Se oggi siamo ormai assuefatti a immagini sanguinolente e morbose d’ogni genere, tra film horror sempre più ributtanti e progetti musicali che, dal grindcore al power-electronics, scavano sempre più a fondo, nel 1977 una “canzone” con un simile testo era qualcosa di davvero inedito e scioccante.
Altroché Anarchy in the UK…
Il resto dell’LP non era da meno, con l’estratto di un notiziario che parla del ritrovamento del corpo di una ragazza orrendamente sfigurato che emerge dai suoni cavernosi di Slug Bait – Brighton, le urla disperate e spaventose di Maggot Death – Studio, e gli sferraglianti rumori d’officina, seguiti da catacombali miasmi di synth, di Maggot Death – Southampton.
Il lato A si chiude con una registrazione della voce del DJ di un qualche club che insulta pesantemente il pubblico durante un concerto degli stessi Throbbing Gristle.
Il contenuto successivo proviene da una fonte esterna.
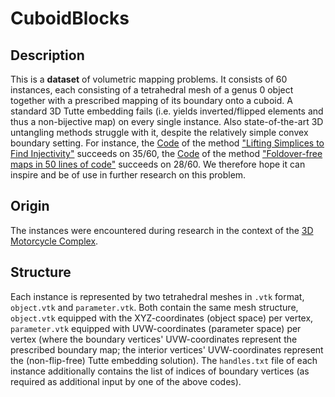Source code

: # CuboidBlocks

## Description
This is a **dataset** of volumetric mapping problems. It consists of 60 instances, each consisting of a tetrahedral mesh of a genus 0 object together with a prescribed mapping of its boundary onto a cuboid. A standard 3D Tutte embedding fails (i.e. yields inverted/flipped elements and thus a non-bijective map) on every single instance. Also state-of-the-art 3D untangling methods struggle with it, despite the relatively simple convex boundary setting. For instance, the [Code](https://github.com/duxingyi-charles/lifting_simplices_to_find_injectivity) of the method ["Lifting Simplices to Find Injectivity"](https://dl.acm.org/doi/abs/10.1145/3386569.3392484) succeeds on 35/60, the [Code](https://github.com/ssloy/invertible-maps/tree/main/cpp) of the method ["Foldover-free maps in 50 lines of code"](https://dl.acm.org/doi/abs/10.1145/3450626.3459847) succeeds on 28/60. We therefore hope it can inspire and be of use in further research on this problem.

## Origin
The instances were encountered during research in the context of the [3D Motorcycle Complex](https://github.com/HendrikBrueckler/MC3D).

## Structure
Each instance is represented by two tetrahedral meshes in `.vtk` format, `object.vtk` and `parameter.vtk`. Both contain the same mesh structure, `object.vtk` equipped with the XYZ-coordinates (object space) per vertex, `parameter.vtk` equipped with UVW-coordinates (parameter space) per vertex (where the boundary vertices' UVW-coordinates represent the prescribed boundary map; the interior vertices' UVW-coordinates represent the (non-flip-free) Tutte embedding solution). The `handles.txt` file of each instance additionally contains the list of indices of boundary vertices (as required as additional input by one of the above codes).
Il lato B è costituito da un unico, lunghissimo pezzo, After Cease to Exist, colonna sonora dell’omonimo film realizzato dal gruppo ancora sotto la sigla COUM Transmission.
L’approccio in questo lungo ed angosciante viaggio sonoro è piuttosto diverso, e ci mostra come l’industrial music avesse, almeno alle origini, molto più in comune con la psichedelia dei tardi anni ’60 che con qualsiasi altro genere che l’abbia preceduta.
Invece di elevare l’ascoltatore verso le meraviglie del cosmo, questo genere di trip psichedelico lo affogava nei più neri abissi della paranoia e dell’inquietudine, mostrando senza reticenze disagi e disastri della società post-industriale e dell’evoluzione tecnologica.
Sebbene oggi mostri inevitabilmente il peso dei suoi anni e della povertà di mezzi con cui è stato realizzato (il gruppo si servì di un semplice registratore in presa diretta e di una cassetta vergine, senza sovraincisioni di alcun tipo), The Second Annual Report è un album capace di far correre ancora i brividi lungo la schiena in diversi passaggi, mentre intatte rimangono l’originalità e l’estraneità di questa musica a qualsiasi compromesso commerciale: questo non è l’industrial come lo intendono oggi nei gothic club, ovvero cassa dritta e voce gorgogliante, ma non sono nemmeno i Throbbing Gristle “ballabili” di Hot on the Heels of Love oppure What a Day, che qualche Dj un po’ meno imbalsamato talvolta s’arrischia a proporre su quei dancefloor.